Wendell told the Arkansas Department of Parks and Tourism that he was between 80 and 90 percent sure the gem was a diamond when he found it. Wendell had placed the diamond in a vial and had taken it to the Diamond Discovery Center in the park, where staff confirmed his discovery was a 2.78-carat diamond. The gem was described by a park official as being around the size of an English pea and that it had an oval shape. The color of the gem was described as a champagne brown hue.

Foxes name their diamond ‘Way out Yonder.’

Fox registered the diamond with the couple’s names, as a memento of the amazing experience of finding the gem.

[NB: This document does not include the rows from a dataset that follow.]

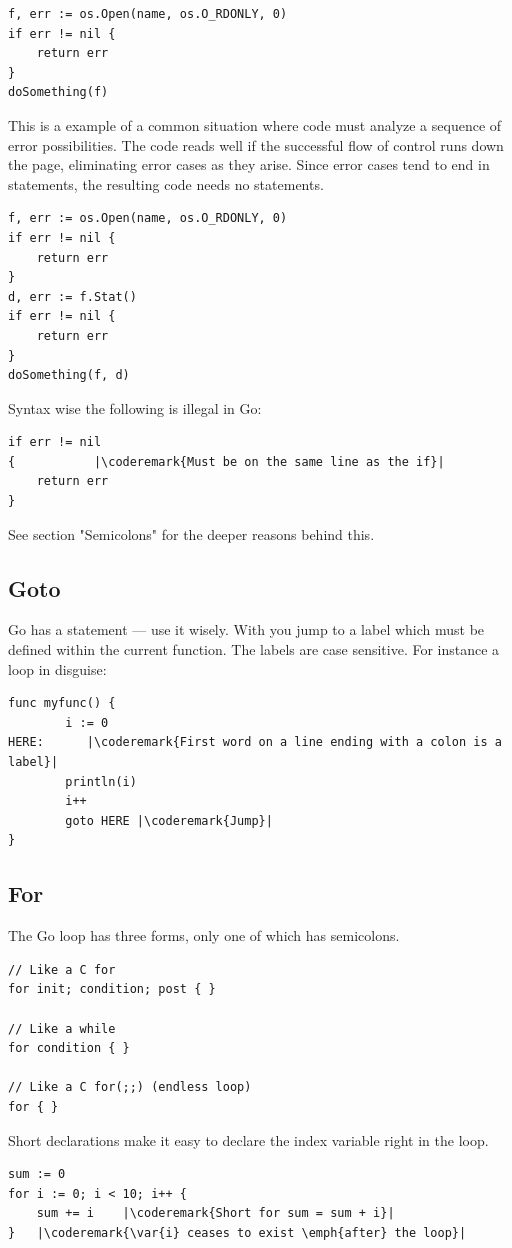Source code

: \begin{lstlisting}
f, err := os.Open(name, os.O_RDONLY, 0)
if err != nil {
    return err
}
doSomething(f)
\end{lstlisting}
This is a example of a common situation where code must analyze a
sequence of error possibilities. The code reads well if the successful
flow of control runs down the page, eliminating error cases as they
arise. Since error cases tend to end in  statements, the resulting
code needs no  statements.
\begin{lstlisting}
f, err := os.Open(name, os.O_RDONLY, 0)
if err != nil {
    return err
}
d, err := f.Stat()
if err != nil {
    return err
}
doSomething(f, d)
\end{lstlisting}
Syntax wise the following is illegal in Go:
\begin{lstlisting}
if err != nil
{		    |\coderemark{Must be on the same line as the if}|
    return err
}
\end{lstlisting}
See \cite{effective_go} section "Semicolons" for the deeper reasons
behind this.

\subsection{Goto}
Go has a  statement --- use it wisely. With 
you jump to a label which must be defined within the current function.
The labels are case sensitive. 
For instance a loop in disguise:
\begin{lstlisting}
func myfunc() {
        i := 0                                                                                      
HERE:	   |\coderemark{First word on a line ending with a colon is a label}|
        println(i)
        i++ 
        goto HERE |\coderemark{Jump}|
}
\end{lstlisting}

\subsection{For}
\label{sec:for}
The Go  loop has three forms, only one of
which has semicolons.
\begin{lstlisting}
// Like a C for
for init; condition; post { }

// Like a while
for condition { }

// Like a C for(;;) (endless loop)
for { }
\end{lstlisting}
Short declarations make it easy to declare the index variable right in the loop.
\begin{lstlisting}
sum := 0
for i := 0; i < 10; i++ {
    sum += i	|\coderemark{Short for sum = sum + i}|
}   |\coderemark{\var{i} ceases to exist \emph{after} the loop}|
\end{lstlisting}

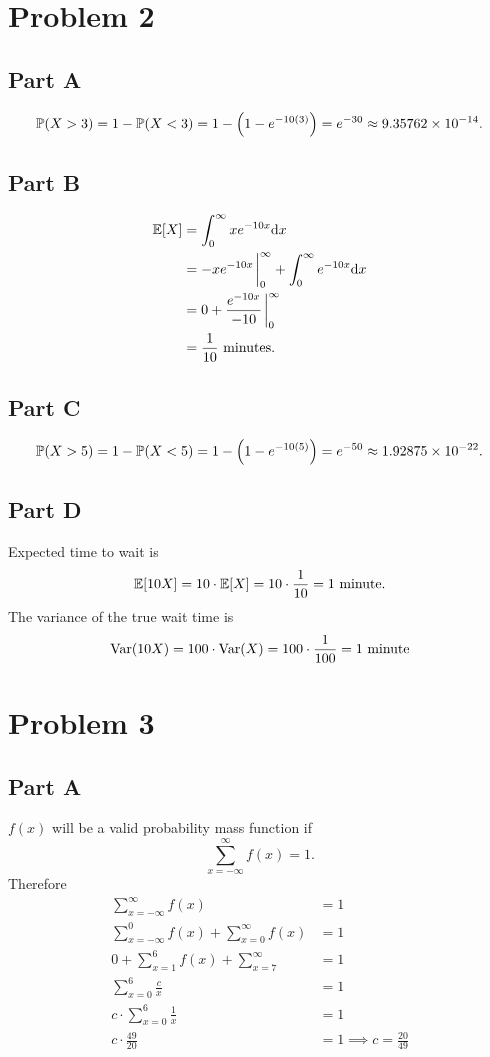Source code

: \documentclass[12pt]{extarticle}
\begin{document}
\section*{Problem 2}
\subsection*{Part A}
\[
	\mathbb{P}\qty(X > 3) = 1 - \mathbb{P}\qty(X < 3) = 1 - \qty(1 - e^{-10(3)}) = e^{-30} \approx 9.35762 \times 10^{-14}
.\]

\subsection*{Part B}
\begin{align*}
	\Exp{X} &= \int_0^\infty x e^{-10x} \dd x \\
					&= -x e^{-10 x} \eval_{0}^{\infty} + \int_0^\infty e^{-10x} \dd x \\
					&= 0 + \frac{e^{-10x}}{-10} \eval_0^\infty \\
					&= \frac{1}{10} \text{ minutes}
.\end{align*}

\subsection*{Part C}
\begin{align*}
	\mathbb{P}\qty(X > 5) = 1 - \mathbb{P}\qty(X < 5) = 1 - \qty(1 - e^{-10(5)}) = e^{-50} \approx 1.92875 \times 10^{-22}
.\end{align*}

\subsection*{Part D}
Expected time to wait is
\begin{align*}
	\mathbb{E}\qty[10 X] = 10\cdot\mathbb{E}\qty[X] = 10 \cdot \frac{1}{10} = 1 \text{ minute}
.\end{align*}
The variance of the true wait time is
\begin{align*}
	\text{Var}\qty(10X) = 100 \cdot\text{Var}\qty(X) = 100\cdot\frac{1}{100} = 1 \text{ minute}
\end{align*}

\section*{Problem 3}
\subsection*{Part A}
$f(x)$ will be a valid probability mass function if
\[
	\sum_{x = -\infty}^{\infty} f(x) = 1
.\]
Therefore
\begin{align*}
	\sum_{x = -\infty}^{\infty} f(x) &= 1 \\
	\sum_{x = -\infty}^{0} f(x) + \sum_{x = 0}^\infty f(x) &= 1 \\
	0 + \sum_{x = 1}^6 f(x) + \sum_{x=7}^\infty &= 1 \\
	\sum_{x = 0}^6 \frac{c}{x} &= 1 \\
	c \cdot\sum_{x = 0}^6 \frac{1}{x} &= 1 \\
	c \cdot\frac{49}{20} &= 1 \implies \boxed{c = \frac{20}{49}}
\end{align*}
\end{document}
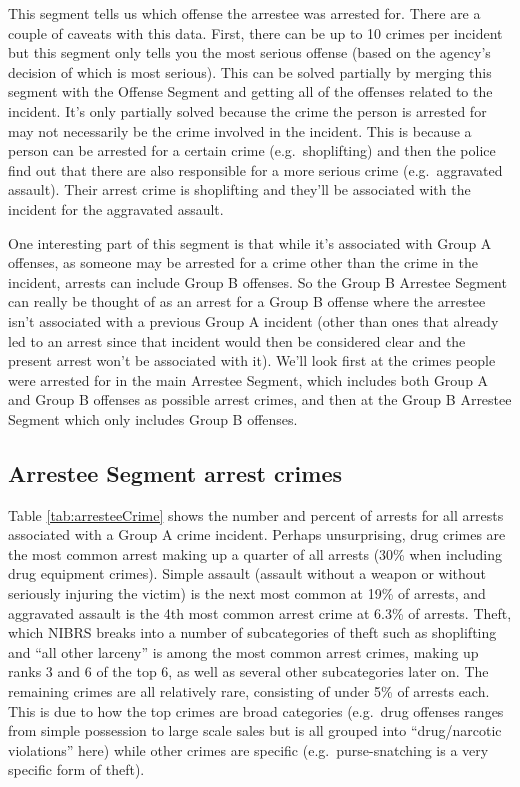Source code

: \documentclass[
]{krantz}
\begin{document}
This segment tells us which offense the arrestee was
arrested for. There are a couple of caveats with this data.
First, there can be up to 10 crimes per incident but this
segment only tells you the most serious offense (based on
the agency's decision of which is most serious). This can be
solved partially by merging this segment with the Offense
Segment and getting all of the offenses related to the
incident. It's only partially solved because the crime the
person is arrested for may not necessarily be the crime
involved in the incident. This is because a person can be
arrested for a certain crime (e.g.~shoplifting) and then the
police find out that there are also responsible for a more
serious crime (e.g.~aggravated assault). Their arrest crime
is shoplifting and they'll be associated with the incident
for the aggravated assault.

One interesting part of this segment is that while it's
associated with Group A offenses, as someone may be arrested
for a crime other than the crime in the incident, arrests
can include Group B offenses. So the Group B Arrestee
Segment can really be thought of as an arrest for a Group B
offense where the arrestee isn't associated with a previous
Group A incident (other than ones that already led to an
arrest since that incident would then be considered clear
and the present arrest won't be associated with it). We'll
look first at the crimes people were arrested for in the
main Arrestee Segment, which includes both Group A and Group
B offenses as possible arrest crimes, and then at the Group
B Arrestee Segment which only includes Group B offenses.

\subsection{Arrestee Segment arrest
crimes}\label{arrestee-segment-arrest-crimes}

Table \ref{tab:arresteeCrime} shows the number and percent
of arrests for all arrests associated with a Group A crime
incident. Perhaps unsurprising, drug crimes are the most
common arrest making up a quarter of all arrests (30\% when
including drug equipment crimes). Simple assault (assault
without a weapon or without seriously injuring the victim)
is the next most common at 19\% of arrests, and aggravated
assault is the 4th most common arrest crime at 6.3\% of
arrests. Theft, which NIBRS breaks into a number of
subcategories of theft such as shoplifting and ``all other
larceny'' is among the most common arrest crimes, making up
ranks 3 and 6 of the top 6, as well as several other
subcategories later on. The remaining crimes are all
relatively rare, consisting of under 5\% of arrests each.
This is due to how the top crimes are broad categories
(e.g.~drug offenses ranges from simple possession to large
scale sales but is all grouped into ``drug/narcotic
violations'' here) while other crimes are specific
(e.g.~purse-snatching is a very specific form of theft).
\end{document}
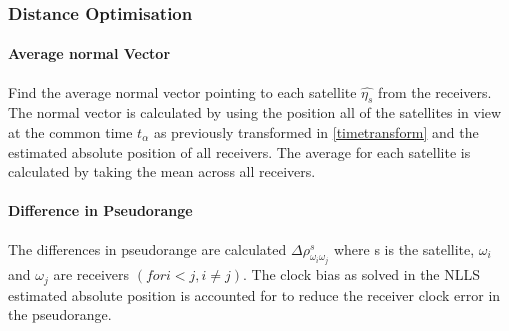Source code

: \documentclass[11pt,a4paper]{article}
\begin{document}
\subsubsection{Distance Optimisation}
\paragraph{Average normal Vector}
Find the average normal vector pointing to each satellite $\hat{\eta_s}$ from the receivers. The normal vector is calculated by using the position all of the satellites in view at the common time $t_{\alpha}$ as previously transformed in \ref{timetransform} and the estimated absolute position of all receivers. The average for each satellite is calculated by taking the mean across all receivers.

\paragraph{Difference in Pseudorange}
The differences in pseudorange are calculated $\Delta\rho^s_{\omega_i\omega_j}$ where s is the satellite, $\omega_i$ and $\omega_j$ are receivers $(for i<j, i\neq j)$. The clock bias as solved in the NLLS estimated absolute position is accounted for to reduce the receiver clock error in the pseudorange.
\end{document}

Fox told local media that they plan to keep the diamond as a souvenir of their visit to the park and might get it mounted in jewelry. He said the visit to the park was a great experience, but that finding the diamond was “the icing on the cake.” The Foxes dubbed their diamond the “Way out Yonder” in tribute to their new home in Montana.

Waymon Cox of the Crater of Diamonds State Park said in a statement was it wasn’t surprising Fox found the diamond while surface searching. He said there has been a lot of rain in the park this spring and so far 11 diamonds have been found on the surface of the soil and registered with them in May. Reportedly personnel in the park regularly plow in the diamond search area to assist natural erosion and loosen the soil.

Second largest diamond to be found this year in the park

According to a report by Arkansas Online, the Fox’s diamond was the second largest to be registered with the state park this year. Kalel Langford of Centerton, AR., discovered a 7.44-carat brown diamond on March 11, which he dubbed “Superman’s Diamond.” During May, Victoria Brodski of Tulsa, OK. was lucky to find what she called the “Michelangelo Diamond,” a 2.65-carat brown gem.

So far in 2017, 209 diamonds have been found and registered at the Crater of Diamonds State Park, weighing in at an impressive total of 52.08 carats.